### TASK ITEM
The answer must consist of every line from the entries below that contains the word "Unit".

Segment Start: GIVEN RECORDS

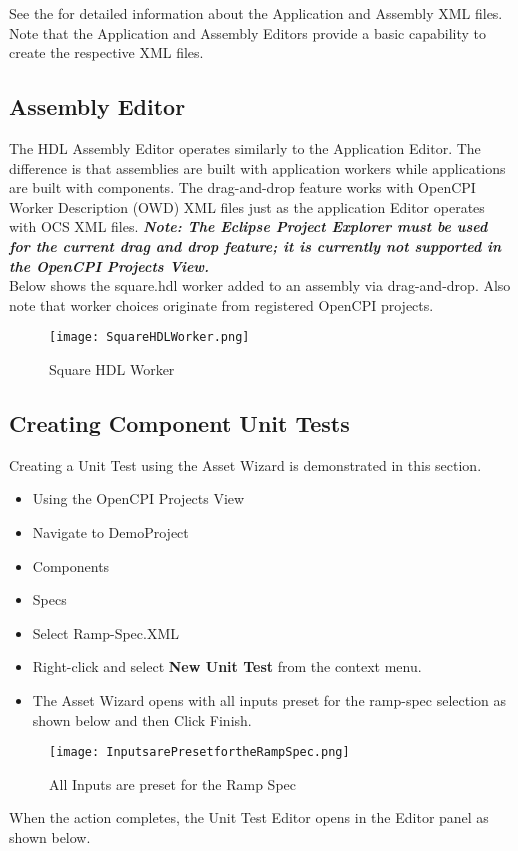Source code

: \documentclass[10pt, a4paper, oneside]{article}
\begin{document}
See the  for detailed information about the Application and Assembly XML files.
Note that the Application and Assembly Editors provide a basic capability to create the respective XML files.
\subsection{Assembly Editor}
The HDL Assembly Editor operates similarly to the Application Editor. The difference is that assemblies are built with application workers while applications are built with components. The drag-and-drop feature works with OpenCPI Worker Description (OWD) XML files just as the application Editor operates with OCS XML files. \textbf{\emph{Note: The Eclipse Project Explorer must be used for the current drag and drop feature; it is currently not supported in the OpenCPI Projects View.}}\\
Below shows the square.hdl worker added to an assembly via drag-and-drop. Also note that worker choices originate from registered OpenCPI projects.
\begin{figure}[h!]
	\centering
	\caption{Square HDL Worker}{}
	\texttt{[image: SquareHDLWorker.png]}
 \end{figure}
\subsection{Creating Component Unit Tests}
Creating a Unit Test using the Asset Wizard is demonstrated in this section.
\begin{itemize}
\item	Using the OpenCPI Projects View
\item	Navigate to DemoProject
\item	Components
\item	Specs
\item	Select Ramp-Spec.XML
\item	Right-click and select \textbf{New Unit Test} from the context menu.
\item The Asset Wizard opens with all inputs preset for the ramp-spec selection as shown below and then Click Finish.
\end{itemize}
\begin{figure}[h!]
	\centering
	\caption{All Inputs are preset for the Ramp Spec}{}
	\texttt{[image: InputsarePresetfortheRampSpec.png]}
 \end{figure}
When the action completes, the Unit Test Editor opens in the Editor panel as shown below. \\
\end{document}
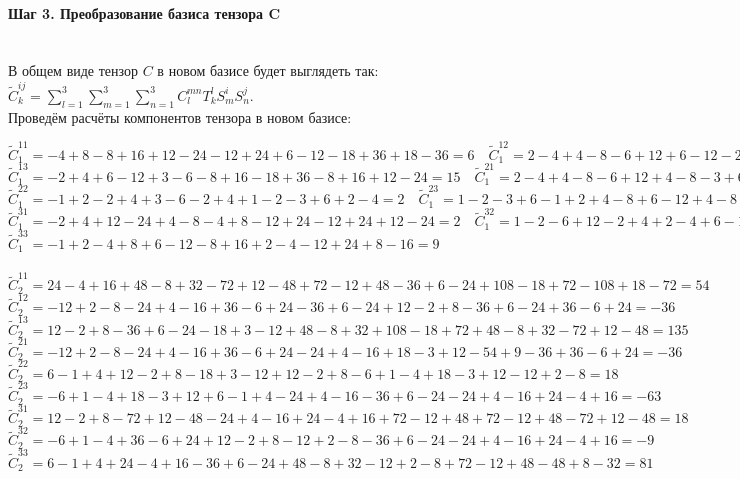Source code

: \documentclass{article}
\begin{document}
\paragraph*{Шаг 3. Преобразование базиса тензора C} \, \\
В общем виде тензор $C$ в новом базисе будет выглядеть так: $\tilde{C}^{ij}_{k} = \sum\limits_{l=1}^{3}\sum\limits_{m=1}^{3}\sum\limits_{n=1}^{3}C^{mn}_{l}T^l_kS^i_mS^j_n$. \\
Проведём расчёты компонентов тензора в новом базисе:
\begin{center}
$\tilde{C}^{11}_1 = -4+8-8+16+12-24-12+24+6-12-18+36+18-36 = 6 \quad \tilde{C}^{12}_1 = 2-4+4-8-6+12+6-12-2+4+6-12-6+12 = -4$ \\
$\tilde{C}^{13}_1 = -2+4+6-12+3-6-8+16-18+36-8+16+12-24 = 15 \quad \tilde{C}^{21}_1 = 2-4+4-8-6+12+4-8-3+6+9-18-6+12 = -4$ \\
$\tilde{C}^{22}_1 = -1+2-2+4+3-6-2+4+1-2-3+6+2-4 = 2 \quad \tilde{C}^{23}_1 = 1-2-3+6-1+2+4-8+6-12+4-8-4+8 = -7$ \\
$\tilde{C}^{31}_1 = -2+4+12-24+4-8-4+8-12+24-12+24+12-24 = 2 \quad \tilde{C}^{32}_1 = 1-2-6+12-2+4+2-4+6-12+4-8-4+8 = -1$ \\
$\tilde{C}^{33}_1 = -1+2-4+8+6-12-8+16+2-4-12+24+8-16 = 9$ \\ \, \\

$\tilde{C}^{11}_{2}=24-4+16+48-8+32-72+12-48+72-12+48-36+6-24+108-18+72-108+18-72 = 54$ \\ $\tilde{C}^{12}_2 = -12+2-8-24+4-16+36-6+24-36+6-24+12-2+8-36+6-24+36-6+24 = -36$ \\
$\tilde{C}^{13}_2 = 12-2+8-36+6-24-18+3-12+48-8+32+108-18+72+48-8+32-72+12-48 = 135$ \\ $\tilde{C}^{21}_2 = -12+2-8-24+4-16+36-6+24-24+4-16+18-3+12-54+9-36+36-6+24 = -36$ \\
$\tilde{C}^{22}_2 = 6-1+4+12-2+8-18+3-12+12-2+8-6+1-4+18-3+12-12+2-8 = 18$ \\ $\tilde{C}^{23}_2 = -6+1-4+18-3+12+6-1+4-24+4-16-36+6-24-24+4-16+24-4+16 = -63$ \\
$\tilde{C}^{31}_2 = 12-2+8-72+12-48-24+4-16+24-4+16+72-12+48+72-12+48-72+12-48 = 18$ \\ $\tilde{C}^{32}_2 = -6+1-4+36-6+24+12-2+8-12+2-8-36+6-24-24+4-16+24-4+16 = -9$ \\
$\tilde{C}^{33}_2 = 6-1+4+24-4+16-36+6-24+48-8+32-12+2-8+72-12+48-48+8-32 = 81$ \\ \, \\


\end{center}
\end{document}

Segment End: GIVEN RECORDS

### RESPONSE AREA
\subsection{Creating Component Unit Tests}
Creating a Unit Test using the Asset Wizard is demonstrated in this section.
\item	Right-click and select \textbf{New Unit Test} from the context menu.
When the action completes, the Unit Test Editor opens in the Editor panel as shown below. \\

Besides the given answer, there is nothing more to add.